*** SUPPLIED RECORDS Section Begins ***

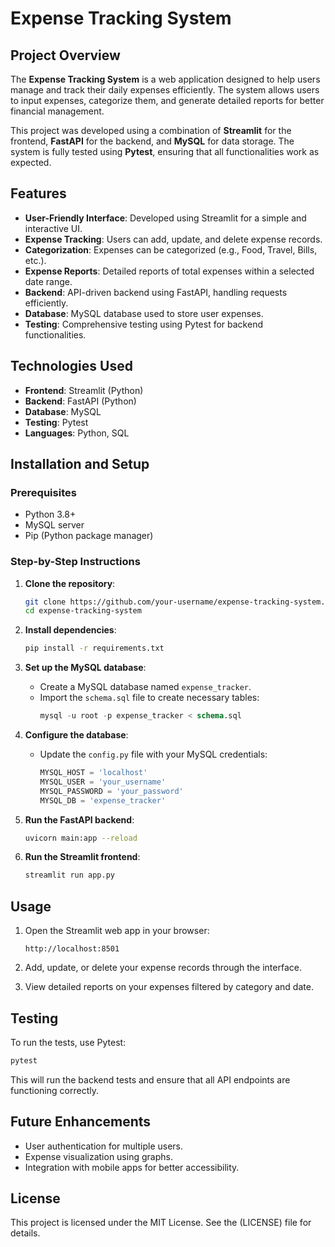 

# Expense Tracking System

## Project Overview
The **Expense Tracking System** is a web application designed to help users manage and track their daily expenses efficiently. The system allows users to input expenses, categorize them, and generate detailed reports for better financial management.

This project was developed using a combination of **Streamlit** for the frontend, **FastAPI** for the backend, and **MySQL** for data storage. The system is fully tested using **Pytest**, ensuring that all functionalities work as expected.

## Features
- **User-Friendly Interface**: Developed using Streamlit for a simple and interactive UI.
- **Expense Tracking**: Users can add, update, and delete expense records.
- **Categorization**: Expenses can be categorized (e.g., Food, Travel, Bills, etc.).
- **Expense Reports**: Detailed reports of total expenses within a selected date range.
- **Backend**: API-driven backend using FastAPI, handling requests efficiently.
- **Database**: MySQL database used to store user expenses.
- **Testing**: Comprehensive testing using Pytest for backend functionalities.
  
## Technologies Used
- **Frontend**: Streamlit (Python)
- **Backend**: FastAPI (Python)
- **Database**: MySQL
- **Testing**: Pytest
- **Languages**: Python, SQL

## Installation and Setup

### Prerequisites
- Python 3.8+
- MySQL server
- Pip (Python package manager)

### Step-by-Step Instructions

1. **Clone the repository**:
   ```bash
   git clone https://github.com/your-username/expense-tracking-system.git
   cd expense-tracking-system
   ```

2. **Install dependencies**:
   ```bash
   pip install -r requirements.txt
   ```

3. **Set up the MySQL database**:
   - Create a MySQL database named `expense_tracker`.
   - Import the `schema.sql` file to create necessary tables:
     ```sql
     mysql -u root -p expense_tracker < schema.sql
     ```

4. **Configure the database**:
   - Update the `config.py` file with your MySQL credentials:
     ```python
     MYSQL_HOST = 'localhost'
     MYSQL_USER = 'your_username'
     MYSQL_PASSWORD = 'your_password'
     MYSQL_DB = 'expense_tracker'
     ```

5. **Run the FastAPI backend**:
   ```bash
   uvicorn main:app --reload
   ```

6. **Run the Streamlit frontend**:
   ```bash
   streamlit run app.py
   ```

## Usage
1. Open the Streamlit web app in your browser:
   ```
   http://localhost:8501
   ```

2. Add, update, or delete your expense records through the interface.

3. View detailed reports on your expenses filtered by category and date.

## Testing
To run the tests, use Pytest:
```bash
pytest
```
This will run the backend tests and ensure that all API endpoints are functioning correctly.

## Future Enhancements
- User authentication for multiple users.
- Expense visualization using graphs.
- Integration with mobile apps for better accessibility.

## License
This project is licensed under the MIT License. See the (LICENSE) file for details.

*** SUPPLIED RECORDS Section Ends ***

Please transcribe exactly the lines above from the line that has "## Installation and Setup" up to and including the line that has "4. **Configure the"; no other line belongs in the answer.

## Installation and Setup

### Prerequisites
- Python 3.8+
- MySQL server
- Pip (Python package manager)

### Step-by-Step Instructions

1. **Clone the repository**:
   ```bash
   git clone https://github.com/your-username/expense-tracking-system.git
   cd expense-tracking-system
   ```

2. **Install dependencies**:
   ```bash
   pip install -r requirements.txt
   ```

3. **Set up the MySQL database**:
   - Create a MySQL database named `expense_tracker`.
   - Import the `schema.sql` file to create necessary tables:
     ```sql
     mysql -u root -p expense_tracker < schema.sql
     ```

4. **Configure the database**:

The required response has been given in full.